IFFO, The Marine Ingredients Organisation represents the global fishmeal and fish oil industry. We regularly represent the industry at international fora, as well as holding observer status at the UN Food and Agriculture Organisation (FAO), and the EU Commission and Parliament. Our remit covers some of the points addressed in the blog, i.e. those that relate to the feeding of farmed salmon.
Having spent many years in Scottish Aquaculture, the description you provide of a Salmon farm is unlike any farm I have ever seen in my career and I would question if it exists. No commercial farm would be allowed, or could sustain, operation like this. The information presented on fishmeal production completely misses the point that the (fishmeal) industry is highly regulated, heavily engaged with sustainability agenda, and is a sector where annual volumes of certification of the product is at a high level relative to other feed ingredients. The global annual production is relatively stable at approximately 5 million tonnes of fishmeal and 1 million tonnes of fish oil, outside of years where El Nino events occur in the South Pacific.
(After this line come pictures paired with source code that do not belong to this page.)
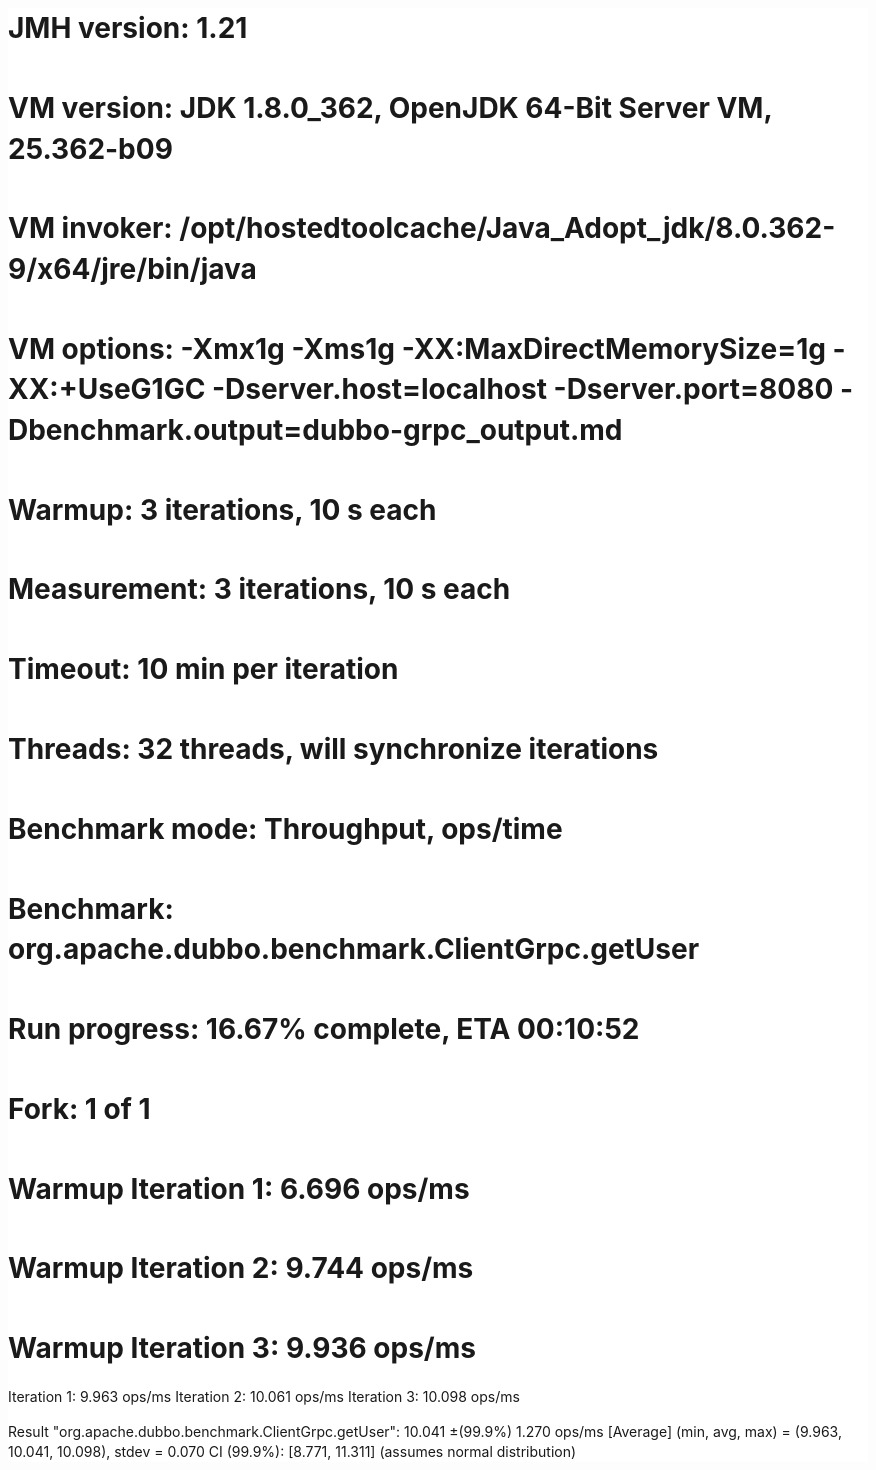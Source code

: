 
# JMH version: 1.21
# VM version: JDK 1.8.0_362, OpenJDK 64-Bit Server VM, 25.362-b09
# VM invoker: /opt/hostedtoolcache/Java_Adopt_jdk/8.0.362-9/x64/jre/bin/java
# VM options: -Xmx1g -Xms1g -XX:MaxDirectMemorySize=1g -XX:+UseG1GC -Dserver.host=localhost -Dserver.port=8080 -Dbenchmark.output=dubbo-grpc_output.md
# Warmup: 3 iterations, 10 s each
# Measurement: 3 iterations, 10 s each
# Timeout: 10 min per iteration
# Threads: 32 threads, will synchronize iterations
# Benchmark mode: Throughput, ops/time
# Benchmark: org.apache.dubbo.benchmark.ClientGrpc.getUser

# Run progress: 16.67% complete, ETA 00:10:52
# Fork: 1 of 1
# Warmup Iteration   1: 6.696 ops/ms
# Warmup Iteration   2: 9.744 ops/ms
# Warmup Iteration   3: 9.936 ops/ms
Iteration   1: 9.963 ops/ms
Iteration   2: 10.061 ops/ms
Iteration   3: 10.098 ops/ms


Result "org.apache.dubbo.benchmark.ClientGrpc.getUser":
  10.041 ±(99.9%) 1.270 ops/ms [Average]
  (min, avg, max) = (9.963, 10.041, 10.098), stdev = 0.070
  CI (99.9%): [8.771, 11.311] (assumes normal distribution)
Our industry is engaged with the fish farming sector and NGOs to raise standards and communicate to consumers which are the better choices available.
Your reference to there being no wild fish left by 2048 is based on a 2006 paper that the lead author (Boris Worm) later complained was misrepresented to grab headlines. The extrapolation projected catches in the last century forward to 2048 and did not take into account improving fishery science and management regimes that are now restoring many major fishery stocks.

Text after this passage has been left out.